There's no doubt that anomalies do occur. Many ordinary investors have long been familiar with the so-called "January effect". This is the well- documented fact that share prices tend to perform better than average in that month. This, the academics readily concede, is not compatible with the view that the stock market is perfectly efficient.

Now we have some more evidence to the same effect. This month, a leading financial economist in the United States, Professor Jeremy Siegel of Wharton Business School, documented there is also a clear "September effect". His research, which involved combing through the movements of the Dow Jones Index as far back as 1890, showed conclusively that Septemberhas been a lousy month for investors, not just in America but in other big stock markets.

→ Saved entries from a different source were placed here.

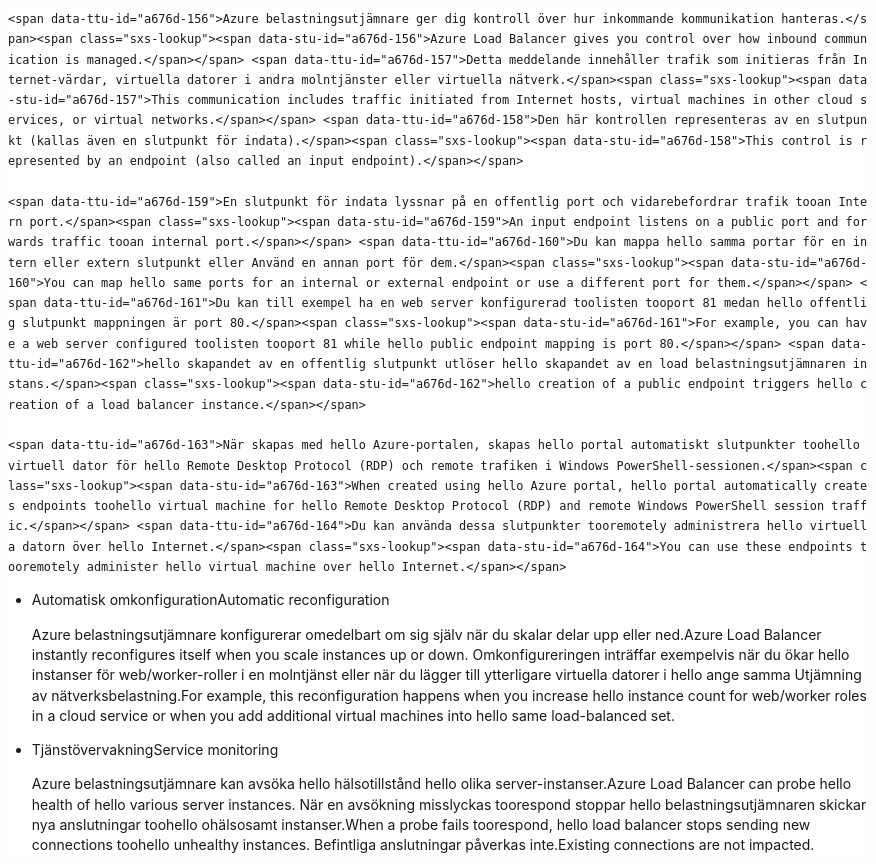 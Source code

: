     <span data-ttu-id="a676d-156">Azure belastningsutjämnare ger dig kontroll över hur inkommande kommunikation hanteras.</span><span class="sxs-lookup"><span data-stu-id="a676d-156">Azure Load Balancer gives you control over how inbound communication is managed.</span></span> <span data-ttu-id="a676d-157">Detta meddelande innehåller trafik som initieras från Internet-värdar, virtuella datorer i andra molntjänster eller virtuella nätverk.</span><span class="sxs-lookup"><span data-stu-id="a676d-157">This communication includes traffic initiated from Internet hosts, virtual machines in other cloud services, or virtual networks.</span></span> <span data-ttu-id="a676d-158">Den här kontrollen representeras av en slutpunkt (kallas även en slutpunkt för indata).</span><span class="sxs-lookup"><span data-stu-id="a676d-158">This control is represented by an endpoint (also called an input endpoint).</span></span>

    <span data-ttu-id="a676d-159">En slutpunkt för indata lyssnar på en offentlig port och vidarebefordrar trafik tooan Intern port.</span><span class="sxs-lookup"><span data-stu-id="a676d-159">An input endpoint listens on a public port and forwards traffic tooan internal port.</span></span> <span data-ttu-id="a676d-160">Du kan mappa hello samma portar för en intern eller extern slutpunkt eller Använd en annan port för dem.</span><span class="sxs-lookup"><span data-stu-id="a676d-160">You can map hello same ports for an internal or external endpoint or use a different port for them.</span></span> <span data-ttu-id="a676d-161">Du kan till exempel ha en web server konfigurerad toolisten tooport 81 medan hello offentlig slutpunkt mappningen är port 80.</span><span class="sxs-lookup"><span data-stu-id="a676d-161">For example, you can have a web server configured toolisten tooport 81 while hello public endpoint mapping is port 80.</span></span> <span data-ttu-id="a676d-162">hello skapandet av en offentlig slutpunkt utlöser hello skapandet av en load belastningsutjämnaren instans.</span><span class="sxs-lookup"><span data-stu-id="a676d-162">hello creation of a public endpoint triggers hello creation of a load balancer instance.</span></span>

    <span data-ttu-id="a676d-163">När skapas med hello Azure-portalen, skapas hello portal automatiskt slutpunkter toohello virtuell dator för hello Remote Desktop Protocol (RDP) och remote trafiken i Windows PowerShell-sessionen.</span><span class="sxs-lookup"><span data-stu-id="a676d-163">When created using hello Azure portal, hello portal automatically creates endpoints toohello virtual machine for hello Remote Desktop Protocol (RDP) and remote Windows PowerShell session traffic.</span></span> <span data-ttu-id="a676d-164">Du kan använda dessa slutpunkter tooremotely administrera hello virtuella datorn över hello Internet.</span><span class="sxs-lookup"><span data-stu-id="a676d-164">You can use these endpoints tooremotely administer hello virtual machine over hello Internet.</span></span>

* <span data-ttu-id="a676d-165">Automatisk omkonfiguration</span><span class="sxs-lookup"><span data-stu-id="a676d-165">Automatic reconfiguration</span></span>

    <span data-ttu-id="a676d-166">Azure belastningsutjämnare konfigurerar omedelbart om sig själv när du skalar delar upp eller ned.</span><span class="sxs-lookup"><span data-stu-id="a676d-166">Azure Load Balancer instantly reconfigures itself when you scale instances up or down.</span></span> <span data-ttu-id="a676d-167">Omkonfigureringen inträffar exempelvis när du ökar hello instanser för web/worker-roller i en molntjänst eller när du lägger till ytterligare virtuella datorer i hello ange samma Utjämning av nätverksbelastning.</span><span class="sxs-lookup"><span data-stu-id="a676d-167">For example, this reconfiguration happens when you increase hello instance count for web/worker roles in a cloud service or when you add additional virtual machines into hello same load-balanced set.</span></span>

* <span data-ttu-id="a676d-168">Tjänstövervakning</span><span class="sxs-lookup"><span data-stu-id="a676d-168">Service monitoring</span></span>

    <span data-ttu-id="a676d-169">Azure belastningsutjämnare kan avsöka hello hälsotillstånd hello olika server-instanser.</span><span class="sxs-lookup"><span data-stu-id="a676d-169">Azure Load Balancer can probe hello health of hello various server instances.</span></span> <span data-ttu-id="a676d-170">När en avsökning misslyckas toorespond stoppar hello belastningsutjämnaren skickar nya anslutningar toohello ohälsosamt instanser.</span><span class="sxs-lookup"><span data-stu-id="a676d-170">When a probe fails toorespond, hello load balancer stops sending new connections toohello unhealthy instances.</span></span> <span data-ttu-id="a676d-171">Befintliga anslutningar påverkas inte.</span><span class="sxs-lookup"><span data-stu-id="a676d-171">Existing connections are not impacted.</span></span>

Professor Siegel calculates that someone who started investing in Wall Street in 1890 and put his money into the stock market only in September each year would, by 1994, have lost three quarters of every dollar invested. By contrast, someone who took his money out of the market each year in September but remained fully invested for the other 11 months of the year would by now have turned each $1 into more than $400. Such a strikingly divergent outcome is difficult to explain in either logical or behavioural terms, and is inconsistent with efficient markets theory.

Another man who thinks there is more to market anomalies than the academics would have you believe is David Schwartz, an American statistician who became interested in the stock market after selling his market research business in the late 1980s. With the energy of a self-confessed "boy from the Bronx", Mr Schwartz sat down in his study in the English countryside to make an exhaustive analysis of the daily movements in the UK stock market over the last 75 years.

Some years later, he has the results - an encyclopaedic quarry of trends and seasonal patterns in the behaviour of the UK stock market. His month- by-month analysis of how markets move through the year is now published as an annual, called the Schwartz Stock Market Handbook (perhaps inevitably, the boy from the Bronx also publishes this himself: call 01453 731 173 for details).

Mr Schwartz's labours make for fascinating reading. For example, here are his comments on some of the market's oldest and most trusted adages:

o"Sell in May and go away". The conventional wisdom here, says Mr Schwartz, is simply wrong. The market has actually risen seven years in a row in May since 1989. What actually gives May its bad reputation is that in a handful of well-documented years it fell very sharply.

o "Bull market bashes end with October crashes". It is true that years like 1987 have given October a bad reputation. But again the problem is that the month has experienced some bad falls. It is still profitable over the long run. What is more, the years of "big hits" are often well flagged in advance.

o "As January goes, so goes the year". This, says Mr Schwartz, is one saw that really has stood the test of time. When share prices rise in January, further rises often occur in the rest of the year - and the reverse holds when prices fall.

Mr Schwartz has many other examples of persistent trends. One interesting one is the trend for the stock markets to fall in the week before the Budget. This holds true even when the date of the Budget has been moved.

As a statistician, he knows as well as any academic the pitfalls of assuming that just because a price movement pattern has occurred in the past, it will recur. There is also the possibility that anomalies that did exist in the past and made money for investors tend to disappear as soon as they are documented and become generally known. To some extent, this has already happened with the January effect, which seems to be gradually moving backwards into December as more and more investors become aware of it.

Nevertheless, Mr Schwartz concludes that, whatever the academics may tell you, there is evidence patterns of predictable stock price movements do exist. None is universal, and nobody can expect to make money automatically by betting on them.

On the other hand, the knowledge prices have behaved in a certain way many times in the past should give investors confidence the odds are in their favour if they try to recapture the effect.